Franz Egenberger GmbH Molkerei und Trockenwerk v Bundesanstalt für Landwirtschaft und Ernährung.
Jurisdiction | European Union |
Date | 01 December 2005 |
Court | Court of Justice (European Union) |
CONCLUSIONS DE L’AVOCAT GÉNÉRAL
M. L. A. GEELHOED
présentées le 1er décembre 2005 1(1)
Affaire C-313/04
Franz Egenberger GmbH Molkerei und Trockenwerk
contre
Bundesanstalt für Landwirtschaft und Ernährung
[demande de décision préjudicielle formée par le Verwaltungsgericht Frankfurt am Main (Allemagne)]
«Validité des articles 25, paragraphe 1, et 35, paragraphe 2, du règlement (CE) n° 2535/2001 de la Commission, du 14 décembre 2001, portant modalités d’application du règlement (CE) n° 1255/1999 du Conseil en ce qui concerne le régime d’importation du lait et des produits laitiers et l’ouverture de contingents tarifaires – Certificat d’importation pour du beurre néo-zélandais soumis à l’exigence de présentation d’un certificat IMA 1 (Inward Monitoring Arrangement) et pour lequel une demande ne peut être introduite qu’au Royaume‑Uni – Violation des articles 28 CE, 34, paragraphe 2, CE et 82, premier alinéa, CE ainsi que des articles 26, paragraphe 2 CE et 29, paragraphe 2, du règlement (CE) n° 1255/1999 du Conseil – Violation de l’article XVII, paragraphe 1, sous a), du GATT – Violation de l’article 1er, paragraphe 3, de l’accord sur les procédures de licences d’importation»
I – Introduction
1. La présente affaire, un renvoi préjudiciel du Verwaltungsgericht Frankfurt am Main (Allemagne) concerne la validité de certains aspects du règlement (CE) n° 2535/2001 de la Commission, du 14 décembre 2001, portant modalités d’application du règlement (CE) n° 1255/1999 du Conseil en ce qui concerne le régime d’importation du lait et des produits laitiers et l’ouverture de contingents tarifaires (JO L 341, p. 29). L’affaire soulève un certain nombre d’importantes questions de principe. Premièrement, quel est le niveau approprié de contrôle juridictionnel de la législation de la Commission dans le domaine agricole quant à sa conformité aux normes supérieures de droit communautaire, en particulier celles relatives à la non-discrimination? En termes plus spécifiques, le contrôle juridictionnel devrait-il dans ce domaine être en toutes circonstances limité? Deuxièmement, dans quelle mesure la Commission peut-elle être tenue par les règles de la concurrence de la Communauté, et en particulier l’article 86, paragraphe 1, CE, lorsqu’elle adopte des mesures législatives? Troisièmement, la Cour devrait-elle réexaminer sa propre jurisprudence spécifiant les circonstances dans lesquelles le droit communautaire dérivé peut faire l’objet d’un contrôle juridictionnel quant à sa conformité au droit de l’Organisation mondiale du commerce (OMC)? Cela soulève de nouveau la délicate question des rapports entre l’ordre juridique communautaire et le droit de l’OMC. Nous retournerons à ces questions après avoir décrit le contexte de l’affaire.

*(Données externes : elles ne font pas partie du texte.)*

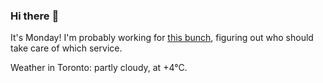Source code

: ### Hi there :wave:

It's Monday! I'm probably working for [this bunch](https://github.com/kohofinancial), figuring out who should take care of which service.

Weather in Toronto: partly cloudy, at +4°C.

II – Contexte historique et juridique du renvoi préjudiciel
A – Contexte historique
2. Avant son adhésion à la Communauté économique européenne en 1973, le Royaume-Uni de Grande-Bretagne et d’Irlande du Nord était le marché d’exportation traditionnel pour le beurre de Nouvelle‑Zélande. Afin de préserver ce marché, le protocole n° 18 de l’acte d’adhésion du Royaume de Danemark, de l’Irlande et du Royaume-Uni (ci-après le «protocole n° 18») autorisait l’importation au Royaume-Uni de contingents déterminés de beurre et de fromage néo-zélandais à des taux de douane réduits pour une période initiale de cinq ans (2). En vertu de l’article 1er, paragraphe 4, du protocole n° 18, la condition pour ces droits réduits était que les produits importés au Royaume-Uni conformément au protocole ne pouvaient pas faire l’objet d’échanges intracommunautaires ou d’une réexportation vers les pays tiers. Les restrictions initiales au commerce ont été graduellement levées: le beurre néo-zélandais importé pouvait être utilisé pour la transformation (pas seulement pour la consommation directe) au Royaume-Uni à la suite du règlement (CEE) n° 3667/83 du Conseil; il pouvait aussi librement faire l’objet d’échanges au sein de la Communauté (pas seulement au sein du Royaume-Uni) à la suite du règlement (CEE) n° 3841/92 du Conseil (3). Le régime d’importation prévu dans le protocole a été prolongé jusqu’en 1995 par une série de règlements du Conseil adoptés sur la base de l’article 5, paragraphe 2, du protocole n° 18.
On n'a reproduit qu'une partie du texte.